In 2013, the Dominican Constitutional Court i​ssued a ruling (168-13) that effectively stripped hundreds of thousands of people, primarily those of Haitian descent, of their Dominican citizenship. This ruling stands in direct contravention of international human rights law—specifically the A​merican Convention on Human Rights,​which the Dominican government r​atified in 1978. This convention enshrines the right to a nationality and prohibits its arbitrary deprivation. Many Dominicans of Haitian ancestry, including those whose families have resided in the

Dominican Republic for generations, were rendered stateless and face forcible deportation to a country where many have no ties whatsoever.
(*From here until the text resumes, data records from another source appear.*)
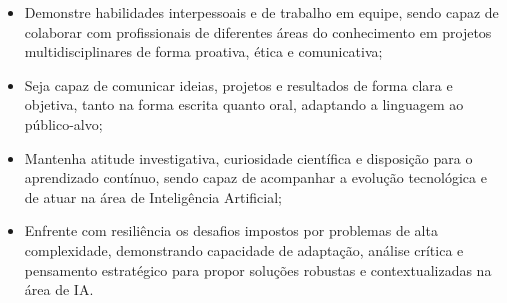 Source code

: \begin{itemize}
    \item Demonstre habilidades interpessoais e de trabalho em equipe, sendo capaz de colaborar com profissionais de diferentes áreas do conhecimento em projetos multidisciplinares de forma proativa, ética e comunicativa;
    
    \item Seja capaz de comunicar ideias, projetos e resultados de forma clara e objetiva, tanto na forma escrita quanto oral, adaptando a linguagem ao público-alvo;
    
    \item Mantenha atitude investigativa, curiosidade científica e disposição para o aprendizado contínuo, sendo capaz de acompanhar a evolução tecnológica e de atuar na área de Inteligência Artificial;
    
    \item Enfrente com resiliência os desafios impostos por problemas de alta complexidade, demonstrando capacidade de adaptação, análise crítica e pensamento estratégico para propor soluções robustas e contextualizadas na área de IA.

\end{itemize}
A subsequent Dominican law (1​69-14)​, which addressed the court’s ruling, further entrenched the negation of the right to citizenship on the basis of one’s place of birth, and retroactively conferred citizenship on the basis of the immigration status of one’s parents.

The volunteers’ letter specifically cites the security forces that “appear poised to carry out mass deportations within the country, including the U​.S.-trained border patrol agency, CESFRONT, which has r​eceived more than $17.5 million in assistance from the United States since 2013.”

“If the United States is serious about protecting universally recognized human rights, we must no longer abet such actions in the Dominican Republic, much less be complicit in an impending intensification of human rights abuses. In our view, it appears impossible for the Dominican government to move forward with the implementation of its human rights-violating, internationally condemned citizenship laws without involving its security forces in yet more widespread and severe abuses.”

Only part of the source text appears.